Il garde toutefois les yeux tournés vers la Guinée.
«La Guinée me manque. Mais le retour est proche, car je vais bientôt faire fortune», s’exclame-t-il en riant.
Les Peuls-Fouta se sont indéniablement fondus dans la masse dakaroise alors que les soussous ou malinkés guinéens sont parfois qualifiés de «gnaks» (étrangers ou peu civilisés en wolof) au même titre que les Ivoiriens, Burkinabés, Togolais, Nigérians ou encore Ghanéens.
Une émission de télévision, Teddungal (honneur en pular), leur est consacrée sur la 2STV. Présentée par un animateur peul, DJ Jalloh, elle est diffusée intégralement en pular et met à l’honneur la musique guinéenne.
Les mariages de Peuls guinéens avec Peuls sénégalais, wolofs ou sérères se multiplient.

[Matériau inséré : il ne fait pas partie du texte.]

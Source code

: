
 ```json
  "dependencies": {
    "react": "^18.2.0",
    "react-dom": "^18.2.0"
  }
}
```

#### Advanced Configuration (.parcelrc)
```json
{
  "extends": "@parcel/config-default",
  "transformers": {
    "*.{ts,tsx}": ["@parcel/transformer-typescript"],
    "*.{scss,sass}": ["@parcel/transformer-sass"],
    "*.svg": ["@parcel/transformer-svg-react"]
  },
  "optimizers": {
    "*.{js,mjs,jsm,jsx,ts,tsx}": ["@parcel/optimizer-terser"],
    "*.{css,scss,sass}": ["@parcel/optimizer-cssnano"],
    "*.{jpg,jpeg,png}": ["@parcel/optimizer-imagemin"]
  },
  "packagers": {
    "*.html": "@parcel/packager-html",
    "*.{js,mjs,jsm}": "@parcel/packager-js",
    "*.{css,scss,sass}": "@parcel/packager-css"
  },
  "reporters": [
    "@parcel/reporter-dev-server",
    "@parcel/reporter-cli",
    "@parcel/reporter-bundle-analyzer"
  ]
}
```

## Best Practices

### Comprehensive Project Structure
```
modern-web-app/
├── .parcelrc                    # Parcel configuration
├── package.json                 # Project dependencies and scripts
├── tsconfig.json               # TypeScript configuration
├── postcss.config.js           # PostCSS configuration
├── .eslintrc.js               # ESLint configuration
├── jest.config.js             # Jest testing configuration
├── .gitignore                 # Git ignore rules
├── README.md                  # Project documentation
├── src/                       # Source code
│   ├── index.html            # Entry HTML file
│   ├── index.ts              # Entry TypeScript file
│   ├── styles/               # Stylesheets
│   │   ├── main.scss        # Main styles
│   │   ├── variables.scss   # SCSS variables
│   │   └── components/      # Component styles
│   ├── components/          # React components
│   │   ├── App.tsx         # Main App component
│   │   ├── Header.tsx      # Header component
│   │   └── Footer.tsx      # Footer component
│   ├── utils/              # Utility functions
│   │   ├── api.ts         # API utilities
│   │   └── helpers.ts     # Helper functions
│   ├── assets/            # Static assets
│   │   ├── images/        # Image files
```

Les associations consacrées à leurs activités fleurissent. Sans compter qu’ils sont de plus en plus nombreux à obtenir la double-nationalité.
A l’instar de Rassi Diallo, une coiffeuse d’un salon de Scat Urbam, née à Labé, en Guinée, d’une mère commerçante et d’un père marabout, installés à Dakar depuis qu’elle a cinq ans.
«Je me considère comme Guinéenne. Mes amis, eux, me voient comme une pure Sénégalaise. En général, on ne me croit pas quand je dis que je suis Guinéenne», déclare la jeune femme de 25 ans ,au teint clair et au cheveu soyeux, caractéristiques propres aux Peuls du Fouta-Djalon.
«Les gens prennent bien plus en compte l’ethnie que l’origine guinéenne ici», analyse Mamadou Ba, jeune responsable de l’atelier théâtre de l’université Cheikh Anta Diop, dont les parents sont des Peuls guinéens.
Mais pour Mamadou Barry, un couturier de Niayes Thioker, inutile de chercher midi à quatorze heures:
«Nous, les Peuls, sommes les Guinéens d’ailleurs.»